In addition, when we want to merge the classes in two independent variables, denoted as $X_{1}$ and $X_{2}$ with domains $Dmn(X_1)=\{1,2,\cdots,n_{x_1}\}$ and $Dmn(X_2)=\{1,2,\cdots,n_{x_2}\}$ , respectively, the extended expression of $\phi^{st}(Y|X)$ is

$\begin{align*} &\phi^{ijkl}(Y|X_1,X_2)=\Sigma_{y}(\frac{\rho_{ijy}}{\rho_{ij\cdot}}-\frac{\rho_{kly}}{\rho_{kl\cdot}})^2\rho_{\cdot y} \ \ for\ \ i,k\\&=1,2,\cdots,n_{x_1},\ \ and\ \ for\ \ j,l=1,2,\cdots,n_{x_2}. \end{align*}$

Thus, the measure of association, $\Phi$ , can be applied to multi-dimensional or even high dimensional models.
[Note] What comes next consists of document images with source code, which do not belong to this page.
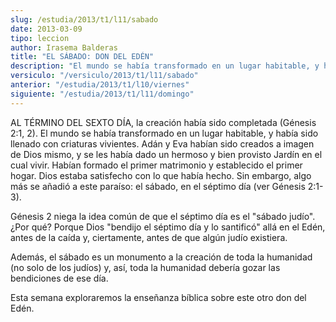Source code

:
```yaml
---
slug: /estudia/2013/t1/l11/sabado
date: 2013-03-09
tipo: leccion
author: Irasema Balderas
title: "EL SÁBADO: DON DEL EDÉN"
description: "El mundo se había transformado en un lugar habitable, y había sido llenado con criaturas vivientes. Adán y Eva habían sido creados a imagen de Dios mismo, y se les había dado un hermoso y bien provisto Jardín en el cual vivir."
versiculo: "/versiculo/2013/t1/l11/sabado"
anterior: "/estudia/2013/t1/l10/viernes"
siguiente: "/estudia/2013/t1/l11/domingo"
---
```


AL TÉRMINO DEL SEXTO DÍA, la creación había sido completada (Génesis 2:1, 2). El mundo se había transformado en un lugar habitable, y había sido llenado con criaturas vivientes. Adán y Eva habían sido creados a imagen de Dios mismo, y se les había dado un hermoso y bien provisto Jardín en el cual vivir. Habían formado el primer matrimonio y establecido el primer hogar. Dios estaba satisfecho con lo que había hecho. Sin embargo, algo más se añadió a este paraíso: el sábado, en el séptimo día (ver Génesis 2:1-3).

Génesis 2 niega la idea común de que el séptimo día es el "sábado judío". ¿Por qué? Porque Dios "bendijo el séptimo día y lo santificó" allá en el Edén, antes de la caída y, ciertamente, antes de que algún judío existiera.

Además, el sábado es un monumento a la creación de toda la humanidad (no solo de los judíos) y, así, toda la humanidad debería gozar las bendiciones de ese día.

Esta semana exploraremos la enseñanza bíblica sobre este otro don del Edén.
3.1. Merging the classes and enhancing the measure of associations

The proportional prediction based association measure $\tau$ can also be rewritten as follows

$\tau=\frac{\omega^{Y|X}-E_{p}(Y)}{1-E_{p}(Y)},$

where

$\omega^{Y|X}=\sum\limits_{x}\sum\limits_{y}\frac{{\rho_{xy}}^2}{\rho_{x \cdot}}\ \ and\ \ E_{p}(Y)=\sum\limits_{y}{\rho_{ \cdot y}}^2.$

Thus, $\omega^{Y|X}$ is equivalent to $\tau$ when it goes to evaluate the associations in a given data set before and after the independent classes are merged.

We also have the following theorem to explain why merging the nominal classes works.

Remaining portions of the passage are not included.